*** Begin section ***
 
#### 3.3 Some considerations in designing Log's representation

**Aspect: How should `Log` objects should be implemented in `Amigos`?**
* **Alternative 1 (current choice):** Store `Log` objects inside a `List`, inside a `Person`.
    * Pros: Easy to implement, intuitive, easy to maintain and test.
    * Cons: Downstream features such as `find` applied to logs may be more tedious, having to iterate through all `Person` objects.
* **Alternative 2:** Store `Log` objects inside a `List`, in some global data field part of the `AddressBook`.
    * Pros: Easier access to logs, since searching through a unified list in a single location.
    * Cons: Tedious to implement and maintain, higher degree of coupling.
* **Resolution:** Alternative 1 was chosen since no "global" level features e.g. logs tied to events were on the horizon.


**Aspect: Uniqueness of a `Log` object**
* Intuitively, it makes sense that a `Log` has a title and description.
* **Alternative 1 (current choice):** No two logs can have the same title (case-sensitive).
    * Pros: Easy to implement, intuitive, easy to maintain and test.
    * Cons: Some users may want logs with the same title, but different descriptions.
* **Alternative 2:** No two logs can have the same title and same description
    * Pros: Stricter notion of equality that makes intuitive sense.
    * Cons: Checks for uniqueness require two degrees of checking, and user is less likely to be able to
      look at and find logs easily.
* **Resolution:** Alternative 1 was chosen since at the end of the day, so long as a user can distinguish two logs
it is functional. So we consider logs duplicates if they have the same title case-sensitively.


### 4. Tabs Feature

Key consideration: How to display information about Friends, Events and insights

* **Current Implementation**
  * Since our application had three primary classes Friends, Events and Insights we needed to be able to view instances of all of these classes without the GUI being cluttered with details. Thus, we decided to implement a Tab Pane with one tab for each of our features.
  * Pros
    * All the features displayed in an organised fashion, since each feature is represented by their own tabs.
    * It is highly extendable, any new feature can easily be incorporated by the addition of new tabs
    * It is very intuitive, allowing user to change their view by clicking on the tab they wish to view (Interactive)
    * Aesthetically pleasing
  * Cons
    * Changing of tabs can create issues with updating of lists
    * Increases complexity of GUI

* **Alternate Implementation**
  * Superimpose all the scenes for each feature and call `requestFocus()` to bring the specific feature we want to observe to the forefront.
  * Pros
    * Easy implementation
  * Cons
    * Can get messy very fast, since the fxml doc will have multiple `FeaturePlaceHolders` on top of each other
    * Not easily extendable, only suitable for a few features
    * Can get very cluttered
*** End section ***
• Work to be completed
Every entry, written out exactly, is what the response should contain.

• Result of this task
#### 3.3 Some considerations in designing Log's representation

**Aspect: How should `Log` objects should be implemented in `Amigos`?**
* **Alternative 1 (current choice):** Store `Log` objects inside a `List`, inside a `Person`.
    * Pros: Easy to implement, intuitive, easy to maintain and test.
    * Cons: Downstream features such as `find` applied to logs may be more tedious, having to iterate through all `Person` objects.
* **Alternative 2:** Store `Log` objects inside a `List`, in some global data field part of the `AddressBook`.
    * Pros: Easier access to logs, since searching through a unified list in a single location.
    * Cons: Tedious to implement and maintain, higher degree of coupling.
* **Resolution:** Alternative 1 was chosen since no "global" level features e.g. logs tied to events were on the horizon.


**Aspect: Uniqueness of a `Log` object**
* Intuitively, it makes sense that a `Log` has a title and description.
* **Alternative 1 (current choice):** No two logs can have the same title (case-sensitive).
    * Pros: Easy to implement, intuitive, easy to maintain and test.
    * Cons: Some users may want logs with the same title, but different descriptions.
* **Alternative 2:** No two logs can have the same title and same description
    * Pros: Stricter notion of equality that makes intuitive sense.
    * Cons: Checks for uniqueness require two degrees of checking, and user is less likely to be able to
      look at and find logs easily.
* **Resolution:** Alternative 1 was chosen since at the end of the day, so long as a user can distinguish two logs
it is functional. So we consider logs duplicates if they have the same title case-sensitively.


### 4. Tabs Feature

Key consideration: How to display information about Friends, Events and insights

* **Current Implementation**
  * Since our application had three primary classes Friends, Events and Insights we needed to be able to view instances of all of these classes without the GUI being cluttered with details. Thus, we decided to implement a Tab Pane with one tab for each of our features.
  * Pros
    * All the features displayed in an organised fashion, since each feature is represented by their own tabs.
    * It is highly extendable, any new feature can easily be incorporated by the addition of new tabs
    * It is very intuitive, allowing user to change their view by clicking on the tab they wish to view (Interactive)
    * Aesthetically pleasing
  * Cons
    * Changing of tabs can create issues with updating of lists
    * Increases complexity of GUI

* **Alternate Implementation**
  * Superimpose all the scenes for each feature and call `requestFocus()` to bring the specific feature we want to observe to the forefront.
  * Pros
    * Easy implementation
  * Cons
    * Can get messy very fast, since the fxml doc will have multiple `FeaturePlaceHolders` on top of each other
    * Not easily extendable, only suitable for a few features
    * Can get very cluttered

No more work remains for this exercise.